This exercise calls for every line of the data below with the string "Solution" in it.

⁂

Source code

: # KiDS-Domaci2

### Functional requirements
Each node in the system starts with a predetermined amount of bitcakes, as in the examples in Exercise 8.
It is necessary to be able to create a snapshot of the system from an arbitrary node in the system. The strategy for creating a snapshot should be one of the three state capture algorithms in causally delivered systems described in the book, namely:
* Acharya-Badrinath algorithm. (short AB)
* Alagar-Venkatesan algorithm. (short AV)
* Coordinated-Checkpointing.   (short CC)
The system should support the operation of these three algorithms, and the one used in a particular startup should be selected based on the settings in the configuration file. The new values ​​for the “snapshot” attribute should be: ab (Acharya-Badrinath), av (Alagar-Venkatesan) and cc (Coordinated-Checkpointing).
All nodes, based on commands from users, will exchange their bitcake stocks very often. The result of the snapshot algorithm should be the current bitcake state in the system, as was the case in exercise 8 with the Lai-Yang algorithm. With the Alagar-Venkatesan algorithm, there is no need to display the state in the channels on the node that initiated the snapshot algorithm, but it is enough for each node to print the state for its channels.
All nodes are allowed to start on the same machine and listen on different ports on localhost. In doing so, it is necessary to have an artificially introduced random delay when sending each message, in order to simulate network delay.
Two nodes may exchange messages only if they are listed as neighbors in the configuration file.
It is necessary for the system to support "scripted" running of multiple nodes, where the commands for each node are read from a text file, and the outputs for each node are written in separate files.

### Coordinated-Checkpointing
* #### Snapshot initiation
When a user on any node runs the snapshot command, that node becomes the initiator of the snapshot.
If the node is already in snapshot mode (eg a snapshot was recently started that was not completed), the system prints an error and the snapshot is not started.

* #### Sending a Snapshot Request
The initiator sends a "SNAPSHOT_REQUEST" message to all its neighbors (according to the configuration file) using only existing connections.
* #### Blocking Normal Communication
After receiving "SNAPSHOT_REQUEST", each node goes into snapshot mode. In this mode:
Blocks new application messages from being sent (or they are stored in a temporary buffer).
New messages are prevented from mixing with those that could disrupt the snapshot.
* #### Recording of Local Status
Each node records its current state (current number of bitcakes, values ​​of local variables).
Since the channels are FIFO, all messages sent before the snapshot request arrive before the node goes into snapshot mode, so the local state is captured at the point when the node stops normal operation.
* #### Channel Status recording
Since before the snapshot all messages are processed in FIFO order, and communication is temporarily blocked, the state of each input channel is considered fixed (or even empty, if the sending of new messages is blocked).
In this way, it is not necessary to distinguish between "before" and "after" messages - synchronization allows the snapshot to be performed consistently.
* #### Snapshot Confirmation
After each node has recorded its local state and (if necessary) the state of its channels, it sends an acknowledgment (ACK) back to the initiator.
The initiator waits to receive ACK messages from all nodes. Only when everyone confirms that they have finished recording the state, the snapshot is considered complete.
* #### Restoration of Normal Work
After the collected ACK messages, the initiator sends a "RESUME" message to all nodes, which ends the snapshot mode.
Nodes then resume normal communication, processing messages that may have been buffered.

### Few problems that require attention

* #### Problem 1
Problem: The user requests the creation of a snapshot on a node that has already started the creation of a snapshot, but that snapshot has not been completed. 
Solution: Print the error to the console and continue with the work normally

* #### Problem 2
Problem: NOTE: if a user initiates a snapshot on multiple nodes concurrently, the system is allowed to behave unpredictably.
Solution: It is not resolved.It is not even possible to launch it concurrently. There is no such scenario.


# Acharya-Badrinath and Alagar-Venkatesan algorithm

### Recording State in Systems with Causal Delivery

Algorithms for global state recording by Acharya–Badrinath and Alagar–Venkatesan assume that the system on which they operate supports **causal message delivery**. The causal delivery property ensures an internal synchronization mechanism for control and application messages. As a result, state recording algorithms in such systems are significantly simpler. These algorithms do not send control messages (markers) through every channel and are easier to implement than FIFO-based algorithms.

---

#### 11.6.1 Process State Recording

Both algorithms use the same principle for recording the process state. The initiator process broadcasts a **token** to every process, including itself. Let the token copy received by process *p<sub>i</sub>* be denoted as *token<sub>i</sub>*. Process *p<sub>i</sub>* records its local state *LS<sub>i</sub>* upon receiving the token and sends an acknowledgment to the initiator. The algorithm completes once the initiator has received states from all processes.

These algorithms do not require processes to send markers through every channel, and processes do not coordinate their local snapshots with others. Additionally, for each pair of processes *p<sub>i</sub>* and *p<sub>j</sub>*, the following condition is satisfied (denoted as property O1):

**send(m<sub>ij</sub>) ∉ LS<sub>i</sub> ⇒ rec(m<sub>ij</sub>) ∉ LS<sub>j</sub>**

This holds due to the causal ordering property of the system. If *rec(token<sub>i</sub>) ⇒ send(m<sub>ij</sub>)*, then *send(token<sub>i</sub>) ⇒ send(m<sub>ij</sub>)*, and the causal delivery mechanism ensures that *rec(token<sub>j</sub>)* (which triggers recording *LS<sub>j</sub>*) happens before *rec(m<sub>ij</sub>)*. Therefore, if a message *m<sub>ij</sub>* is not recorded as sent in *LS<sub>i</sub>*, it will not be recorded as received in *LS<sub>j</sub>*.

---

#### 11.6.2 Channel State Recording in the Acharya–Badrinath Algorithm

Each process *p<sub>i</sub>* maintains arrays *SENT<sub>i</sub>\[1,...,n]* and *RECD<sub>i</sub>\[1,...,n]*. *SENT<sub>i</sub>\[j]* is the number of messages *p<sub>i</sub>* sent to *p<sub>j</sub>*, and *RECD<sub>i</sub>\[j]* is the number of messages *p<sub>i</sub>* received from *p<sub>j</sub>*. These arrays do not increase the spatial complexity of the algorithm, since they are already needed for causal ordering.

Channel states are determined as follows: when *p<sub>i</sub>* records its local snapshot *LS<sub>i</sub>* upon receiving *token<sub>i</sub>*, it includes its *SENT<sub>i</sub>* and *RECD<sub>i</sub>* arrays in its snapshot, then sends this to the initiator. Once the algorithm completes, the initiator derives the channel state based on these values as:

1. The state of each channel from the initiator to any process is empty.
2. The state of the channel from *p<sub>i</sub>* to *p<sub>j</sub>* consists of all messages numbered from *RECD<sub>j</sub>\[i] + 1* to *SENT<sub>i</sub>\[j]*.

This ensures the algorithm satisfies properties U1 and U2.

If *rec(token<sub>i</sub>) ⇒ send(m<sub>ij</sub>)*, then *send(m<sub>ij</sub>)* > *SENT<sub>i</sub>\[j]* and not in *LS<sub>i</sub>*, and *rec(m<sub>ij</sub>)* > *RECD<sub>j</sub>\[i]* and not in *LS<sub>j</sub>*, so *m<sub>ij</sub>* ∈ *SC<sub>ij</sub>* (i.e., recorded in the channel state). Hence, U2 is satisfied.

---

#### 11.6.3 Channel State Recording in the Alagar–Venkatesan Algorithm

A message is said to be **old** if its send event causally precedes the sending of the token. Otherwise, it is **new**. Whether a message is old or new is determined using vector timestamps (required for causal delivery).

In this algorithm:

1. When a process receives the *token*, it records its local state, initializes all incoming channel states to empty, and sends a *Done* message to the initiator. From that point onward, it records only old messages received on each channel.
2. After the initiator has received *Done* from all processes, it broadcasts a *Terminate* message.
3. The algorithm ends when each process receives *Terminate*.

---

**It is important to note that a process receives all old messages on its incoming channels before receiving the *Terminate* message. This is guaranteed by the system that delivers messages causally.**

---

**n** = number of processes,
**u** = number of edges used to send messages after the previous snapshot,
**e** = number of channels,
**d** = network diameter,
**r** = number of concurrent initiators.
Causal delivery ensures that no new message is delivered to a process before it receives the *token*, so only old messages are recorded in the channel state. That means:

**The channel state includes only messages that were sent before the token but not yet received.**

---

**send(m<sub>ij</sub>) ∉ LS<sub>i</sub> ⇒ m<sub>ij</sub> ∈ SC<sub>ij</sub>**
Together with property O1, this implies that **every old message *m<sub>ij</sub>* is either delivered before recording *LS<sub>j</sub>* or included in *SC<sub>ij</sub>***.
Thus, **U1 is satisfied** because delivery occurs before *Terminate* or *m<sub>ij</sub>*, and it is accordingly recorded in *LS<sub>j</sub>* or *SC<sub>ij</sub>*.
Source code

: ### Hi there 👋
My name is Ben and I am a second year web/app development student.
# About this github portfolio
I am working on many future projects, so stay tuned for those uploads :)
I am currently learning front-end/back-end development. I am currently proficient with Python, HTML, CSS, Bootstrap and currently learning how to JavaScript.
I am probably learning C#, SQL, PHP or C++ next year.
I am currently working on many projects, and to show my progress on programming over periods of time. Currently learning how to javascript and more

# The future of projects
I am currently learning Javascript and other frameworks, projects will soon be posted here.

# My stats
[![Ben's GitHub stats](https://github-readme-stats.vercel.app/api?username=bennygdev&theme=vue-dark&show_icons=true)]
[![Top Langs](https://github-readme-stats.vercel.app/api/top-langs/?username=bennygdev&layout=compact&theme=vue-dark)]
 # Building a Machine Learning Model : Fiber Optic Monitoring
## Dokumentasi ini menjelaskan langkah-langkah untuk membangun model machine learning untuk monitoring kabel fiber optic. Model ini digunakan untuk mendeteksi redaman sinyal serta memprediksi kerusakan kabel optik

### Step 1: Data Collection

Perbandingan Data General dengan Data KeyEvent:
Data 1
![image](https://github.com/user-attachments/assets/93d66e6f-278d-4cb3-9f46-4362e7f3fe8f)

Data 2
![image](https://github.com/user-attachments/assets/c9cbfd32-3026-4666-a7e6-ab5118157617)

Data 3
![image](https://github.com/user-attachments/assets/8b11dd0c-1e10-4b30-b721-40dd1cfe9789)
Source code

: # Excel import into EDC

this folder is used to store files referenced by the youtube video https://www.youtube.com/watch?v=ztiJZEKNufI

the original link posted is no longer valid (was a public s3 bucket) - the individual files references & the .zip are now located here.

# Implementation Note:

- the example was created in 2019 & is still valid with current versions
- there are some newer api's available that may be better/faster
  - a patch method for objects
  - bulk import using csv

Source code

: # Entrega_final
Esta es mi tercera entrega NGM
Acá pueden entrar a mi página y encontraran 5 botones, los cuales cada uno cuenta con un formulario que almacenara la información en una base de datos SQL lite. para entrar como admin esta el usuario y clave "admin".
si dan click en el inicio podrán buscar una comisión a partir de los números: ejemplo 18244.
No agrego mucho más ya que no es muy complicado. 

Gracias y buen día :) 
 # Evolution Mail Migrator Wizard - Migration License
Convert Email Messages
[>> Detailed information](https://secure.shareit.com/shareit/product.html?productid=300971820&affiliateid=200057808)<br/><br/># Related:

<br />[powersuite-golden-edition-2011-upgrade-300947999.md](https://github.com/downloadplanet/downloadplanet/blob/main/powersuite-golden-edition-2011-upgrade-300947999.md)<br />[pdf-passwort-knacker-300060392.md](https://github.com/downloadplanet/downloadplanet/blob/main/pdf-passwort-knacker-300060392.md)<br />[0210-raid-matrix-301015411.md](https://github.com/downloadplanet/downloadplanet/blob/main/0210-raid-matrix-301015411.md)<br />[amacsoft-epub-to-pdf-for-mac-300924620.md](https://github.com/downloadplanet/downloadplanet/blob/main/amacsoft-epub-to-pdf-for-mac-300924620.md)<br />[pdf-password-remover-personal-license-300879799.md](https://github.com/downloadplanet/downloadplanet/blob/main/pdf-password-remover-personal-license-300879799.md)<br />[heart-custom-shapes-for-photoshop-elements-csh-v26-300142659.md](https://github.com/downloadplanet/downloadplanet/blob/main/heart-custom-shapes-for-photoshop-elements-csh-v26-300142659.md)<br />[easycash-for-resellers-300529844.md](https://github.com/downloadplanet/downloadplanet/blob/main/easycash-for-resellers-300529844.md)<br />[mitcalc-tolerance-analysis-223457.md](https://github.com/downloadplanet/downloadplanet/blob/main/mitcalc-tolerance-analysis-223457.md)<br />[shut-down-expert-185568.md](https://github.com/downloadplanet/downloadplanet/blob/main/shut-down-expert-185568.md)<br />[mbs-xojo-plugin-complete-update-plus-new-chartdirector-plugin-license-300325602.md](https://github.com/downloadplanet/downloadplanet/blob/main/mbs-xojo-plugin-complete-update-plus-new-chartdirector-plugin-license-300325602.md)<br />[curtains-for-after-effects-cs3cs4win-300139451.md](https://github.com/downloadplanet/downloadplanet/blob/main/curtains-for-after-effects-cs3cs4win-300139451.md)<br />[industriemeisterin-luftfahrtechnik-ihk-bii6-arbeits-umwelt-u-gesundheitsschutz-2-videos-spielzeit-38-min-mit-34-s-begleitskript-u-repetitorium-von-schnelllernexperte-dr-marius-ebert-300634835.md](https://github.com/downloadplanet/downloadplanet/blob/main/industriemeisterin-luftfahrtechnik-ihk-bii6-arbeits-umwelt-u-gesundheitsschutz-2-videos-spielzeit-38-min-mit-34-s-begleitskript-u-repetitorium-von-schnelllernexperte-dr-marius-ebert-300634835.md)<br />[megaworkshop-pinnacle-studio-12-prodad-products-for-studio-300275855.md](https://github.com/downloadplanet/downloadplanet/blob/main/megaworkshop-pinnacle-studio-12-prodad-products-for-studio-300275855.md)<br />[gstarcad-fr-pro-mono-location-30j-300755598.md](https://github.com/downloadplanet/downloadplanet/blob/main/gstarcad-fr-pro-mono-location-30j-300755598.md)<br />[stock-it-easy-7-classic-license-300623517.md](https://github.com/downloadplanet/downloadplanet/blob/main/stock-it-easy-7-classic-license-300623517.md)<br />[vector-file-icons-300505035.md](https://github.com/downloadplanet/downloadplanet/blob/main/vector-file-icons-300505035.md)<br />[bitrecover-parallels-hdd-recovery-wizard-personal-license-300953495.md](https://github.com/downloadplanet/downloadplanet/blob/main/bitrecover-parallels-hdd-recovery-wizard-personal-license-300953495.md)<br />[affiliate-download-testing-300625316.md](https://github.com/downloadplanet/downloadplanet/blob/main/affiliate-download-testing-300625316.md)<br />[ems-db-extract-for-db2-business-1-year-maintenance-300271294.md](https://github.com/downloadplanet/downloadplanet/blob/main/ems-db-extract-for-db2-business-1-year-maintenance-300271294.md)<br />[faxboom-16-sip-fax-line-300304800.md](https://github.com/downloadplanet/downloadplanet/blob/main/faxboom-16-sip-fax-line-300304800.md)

⁂

▸ FINISHED TASK:
Solution: Print the error to the console and continue with the work normally
Solution: It is not resolved.It is not even possible to launch it concurrently. There is no such scenario.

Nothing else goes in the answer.